■ **Entries shown**
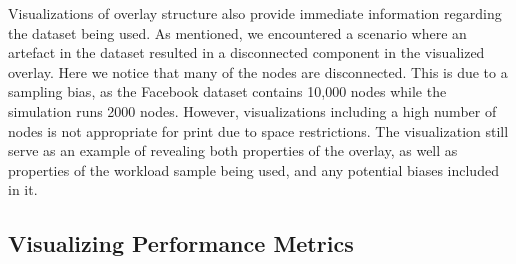 Visualizations of overlay structure also provide immediate information
regarding the dataset being used. As mentioned, we encountered a
scenario where an artefact in the dataset resulted in a disconnected
component in the visualized overlay. Here we notice that many of the
nodes are disconnected. This is due to a sampling bias, as the Facebook
dataset contains 10,000 nodes while the simulation runs 2000 nodes.
However, visualizations including a high number of nodes is not
appropriate for print due to space restrictions.  The visualization still serve as an
example of revealing both properties of the overlay, as well as
properties of the workload sample being used, and any potential biases
included in it.

\subsection{Visualizing Performance Metrics}
\label{sec:viz_perf}

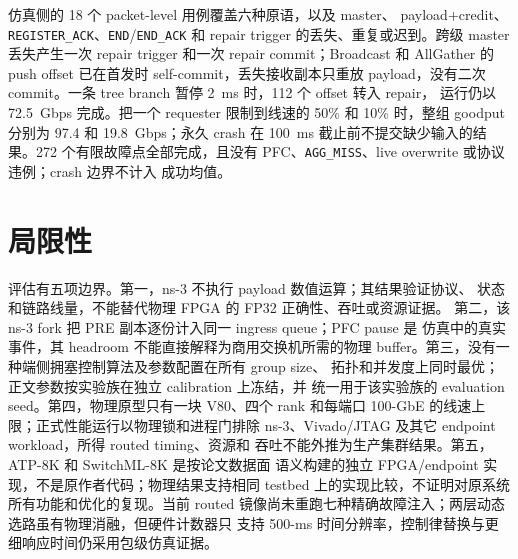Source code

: 仿真侧的 18 个 packet-level 用例覆盖六种原语，以及 master、
payload+credit、\texttt{REGISTER\_ACK}、\texttt{END}/\texttt{END\_ACK}
和 repair trigger 的丢失、重复或迟到。跨级 master 丢失产生一次
repair trigger 和一次 repair commit；Broadcast 和 AllGather 的 push
offset 已在首发时 self-commit，丢失接收副本只重放 payload，没有二次
commit。一条 tree branch 暂停 2~ms 时，112 个 offset 转入 repair，
运行仍以 72.5~Gbps 完成。把一个 requester 限制到线速的 50\% 和
10\% 时，整组 goodput 分别为 97.4 和 19.8~Gbps；永久 crash 在
100~ms 截止前不提交缺少输入的结果。272 个有限故障点全部完成，且没有
PFC、\texttt{AGG\_MISS}、live overwrite 或协议违例；crash 边界不计入
成功均值。

\section{局限性}

评估有五项边界。第一，ns-3 不执行 payload 数值运算；其结果验证协议、
状态和链路线量，不能替代物理 FPGA 的 FP32 正确性、吞吐或资源证据。
第二，该 ns-3 fork 把 PRE 副本逐份计入同一 ingress queue；PFC pause 是
仿真中的真实事件，其 headroom 不能直接解释为商用交换机所需的物理
buffer。第三，没有一种端侧拥塞控制算法及参数配置在所有 group size、
拓扑和并发度上同时最优；正文参数按实验族在独立 calibration 上冻结，并
统一用于该实验族的 evaluation seed。第四，物理原型只有一块 V80、四个
rank 和每端口 100-GbE 的线速上限；正式性能运行以物理锁和进程门排除
ns-3、Vivado/JTAG 及其它 endpoint workload，所得 routed timing、资源和
吞吐不能外推为生产集群结果。第五，ATP-8K 和 SwitchML-8K 是按论文数据面
语义构建的独立 FPGA/endpoint 实现，不是原作者代码；物理结果支持相同
testbed 上的实现比较，不证明对原系统所有功能和优化的复现。当前 routed
镜像尚未重跑七种精确故障注入；两层动态选路虽有物理消融，但硬件计数器只
支持 500-ms 时间分辨率，控制律替换与更细响应时间仍采用包级仿真证据。

\FloatBarrier
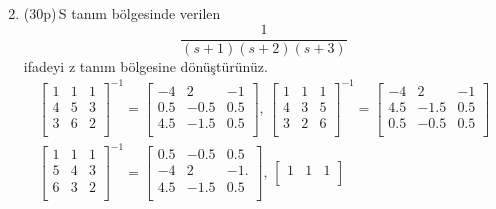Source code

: \begin{enumerate}[\bfseries S1.]
\begin{equation*}
    \end{equation*}
    \item (30p)\,S tanım bölgesinde verilen 
    \begin{equation}
        \frac{1}{(s+1)(s+2)(s+3)}
    \end{equation}
    ifadeyi z tanım bölgesine dönüştürünüz. 
    \begin{equation*}
    \begin{split}
        \begin{bmatrix}
            1&     1&     1\\
            4&     5&     3\\
            3&     6&     2\\
        \end{bmatrix}^{-1}=\begin{bmatrix}
            -4 &   2   &    -1\\
            0.5&   -0.5&    0.5\\
            4.5&   -1.5&    0.5\\
        \end{bmatrix},\,
        \begin{bmatrix}
            1&     1&     1\\
            4&     3&     5\\
            3&     2&     6\\
        \end{bmatrix}^{-1}=\begin{bmatrix}
            -4&    2&   -1\\
            4.5&   -1.5&    0.5\\
            0.5&  -0.5&    0.5\\
        \end{bmatrix}\\
        \begin{bmatrix}
            1&     1&     1\\
            5&     4&     3\\
            6&     3&     2\\
        \end{bmatrix}^{-1}=\begin{bmatrix}
        0.5 &  -0.5 &   0.5\\
        -4&    2&   -1.\\
        4.5 &  -1.5 &   0.5\\
        \end{bmatrix},\,
        \begin{bmatrix}
            1&     1&     1\\

\end{bmatrix}
\end{split}
\end{equation*}
\end{enumerate}
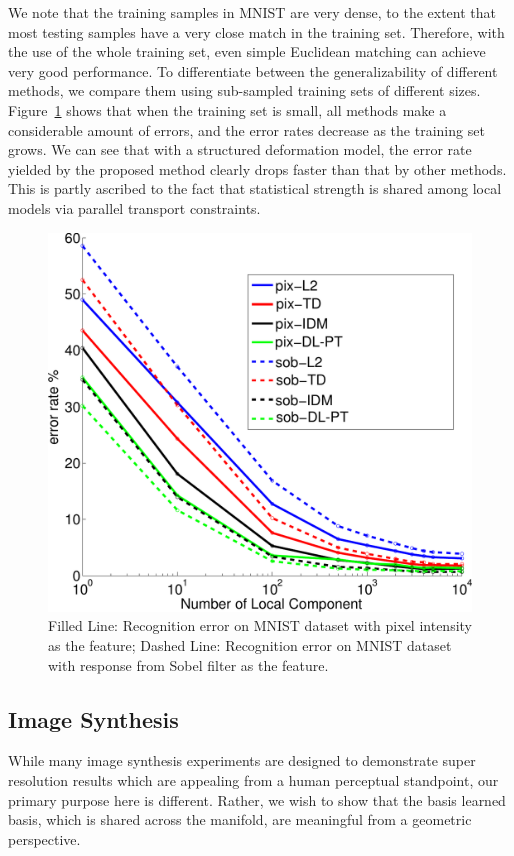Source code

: We note that the training samples in MNIST are very dense, to the
extent that most testing samples have a very close match in the
training set. Therefore, with the use of the whole training set,
even simple Euclidean matching can achieve very good performance.
To differentiate between the generalizability of different methods,
we compare them using sub-sampled training sets of different sizes. 
%
Figure~\ref{fig:char_reg} shows that when the training set is small,
all methods make a considerable amount of errors, and the error rates
decrease as the training set grows. We can see that with a structured
deformation model, the error rate yielded by the proposed method
clearly drops faster than that by other methods. This is partly
ascribed to the fact that statistical strength is shared among local
models via parallel transport constraints.
\begin{figure}[t]
    \centering
    \includegraphics[height=0.7\columnwidth]{figs/f1_err1.pdf}
    \caption{Filled Line: Recognition error on MNIST dataset with pixel intensity as the feature;
      Dashed Line: Recognition error on MNIST dataset with response from Sobel filter as the feature.}   
    \label{fig:char_reg}
\end{figure}


\subsection{Image Synthesis}
%
While many image synthesis experiments are designed to demonstrate
super resolution results which are appealing from a human perceptual
standpoint, our primary purpose here is different. Rather, we wish to
show that the basis learned basis, which is shared across the manifold, are meaningful
from a geometric perspective.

■ **Exercise goal**
Retype the records above exactly, pictures omitted.

■ **Answer space**
 Visualizations of overlay structure also provide immediate information
regarding the dataset being used. As mentioned, we encountered a
scenario where an artefact in the dataset resulted in a disconnected
component in the visualized overlay. Here we notice that many of the
nodes are disconnected. This is due to a sampling bias, as the Facebook
dataset contains 10,000 nodes while the simulation runs 2000 nodes.
However, visualizations including a high number of nodes is not
appropriate for print due to space restrictions.  The visualization still serve as an
example of revealing both properties of the overlay, as well as
properties of the workload sample being used, and any potential biases
included in it.

\subsection{Visualizing Performance Metrics}
\label{sec:viz_perf}

Source code

: 仿真侧的 18 个 packet-level 用例覆盖六种原语，以及 master、
payload+credit、\texttt{REGISTER\_ACK}、\texttt{END}/\texttt{END\_ACK}
和 repair trigger 的丢失、重复或迟到。跨级 master 丢失产生一次
repair trigger 和一次 repair commit；Broadcast 和 AllGather 的 push
offset 已在首发时 self-commit，丢失接收副本只重放 payload，没有二次
commit。一条 tree branch 暂停 2~ms 时，112 个 offset 转入 repair，
运行仍以 72.5~Gbps 完成。把一个 requester 限制到线速的 50\% 和
10\% 时，整组 goodput 分别为 97.4 和 19.8~Gbps；永久 crash 在
100~ms 截止前不提交缺少输入的结果。272 个有限故障点全部完成，且没有
PFC、\texttt{AGG\_MISS}、live overwrite 或协议违例；crash 边界不计入
成功均值。

\section{局限性}

评估有五项边界。第一，ns-3 不执行 payload 数值运算；其结果验证协议、
状态和链路线量，不能替代物理 FPGA 的 FP32 正确性、吞吐或资源证据。
第二，该 ns-3 fork 把 PRE 副本逐份计入同一 ingress queue；PFC pause 是
仿真中的真实事件，其 headroom 不能直接解释为商用交换机所需的物理
buffer。第三，没有一种端侧拥塞控制算法及参数配置在所有 group size、
拓扑和并发度上同时最优；正文参数按实验族在独立 calibration 上冻结，并
统一用于该实验族的 evaluation seed。第四，物理原型只有一块 V80、四个
rank 和每端口 100-GbE 的线速上限；正式性能运行以物理锁和进程门排除
ns-3、Vivado/JTAG 及其它 endpoint workload，所得 routed timing、资源和
吞吐不能外推为生产集群结果。第五，ATP-8K 和 SwitchML-8K 是按论文数据面
语义构建的独立 FPGA/endpoint 实现，不是原作者代码；物理结果支持相同
testbed 上的实现比较，不证明对原系统所有功能和优化的复现。当前 routed
镜像尚未重跑七种精确故障注入；两层动态选路虽有物理消融，但硬件计数器只
支持 500-ms 时间分辨率，控制律替换与更细响应时间仍采用包级仿真证据。

\FloatBarrier
Source code

: \begin{enumerate}[\bfseries S1.]
\begin{equation*}
    \end{equation*}
    \item (30p)\,S tanım bölgesinde verilen 
    \begin{equation}
        \frac{1}{(s+1)(s+2)(s+3)}
    \end{equation}
    ifadeyi z tanım bölgesine dönüştürünüz. 
    \begin{equation*}
    \begin{split}
        \begin{bmatrix}
            1&     1&     1\\
            4&     5&     3\\
            3&     6&     2\\
        \end{bmatrix}^{-1}=\begin{bmatrix}
            -4 &   2   &    -1\\
            0.5&   -0.5&    0.5\\
            4.5&   -1.5&    0.5\\
        \end{bmatrix},\,
        \begin{bmatrix}
            1&     1&     1\\
            4&     3&     5\\
            3&     2&     6\\
        \end{bmatrix}^{-1}=\begin{bmatrix}
            -4&    2&   -1\\
            4.5&   -1.5&    0.5\\
            0.5&  -0.5&    0.5\\
        \end{bmatrix}\\
        \begin{bmatrix}
            1&     1&     1\\
            5&     4&     3\\
            6&     3&     2\\
        \end{bmatrix}^{-1}=\begin{bmatrix}
        0.5 &  -0.5 &   0.5\\
        -4&    2&   -1.\\
        4.5 &  -1.5 &   0.5\\
        \end{bmatrix},\,
        \begin{bmatrix}
            1&     1&     1\\

\end{bmatrix}
\end{split}
\end{equation*}
\end{enumerate}
Source code

: We note that the training samples in MNIST are very dense, to the
extent that most testing samples have a very close match in the
training set. Therefore, with the use of the whole training set,
even simple Euclidean matching can achieve very good performance.
To differentiate between the generalizability of different methods,
we compare them using sub-sampled training sets of different sizes. 
%
Figure~\ref{fig:char_reg} shows that when the training set is small,
all methods make a considerable amount of errors, and the error rates
decrease as the training set grows. We can see that with a structured
deformation model, the error rate yielded by the proposed method
clearly drops faster than that by other methods. This is partly
ascribed to the fact that statistical strength is shared among local
models via parallel transport constraints.
\begin{figure}[t]
    \centering
    \includegraphics[height=0.7\columnwidth]{figs/f1_err1.pdf}
    \caption{Filled Line: Recognition error on MNIST dataset with pixel intensity as the feature;
      Dashed Line: Recognition error on MNIST dataset with response from Sobel filter as the feature.}   
    \label{fig:char_reg}
\end{figure}


\subsection{Image Synthesis}
%
While many image synthesis experiments are designed to demonstrate
super resolution results which are appealing from a human perceptual
standpoint, our primary purpose here is different. Rather, we wish to
show that the basis learned basis, which is shared across the manifold, are meaningful
from a geometric perspective.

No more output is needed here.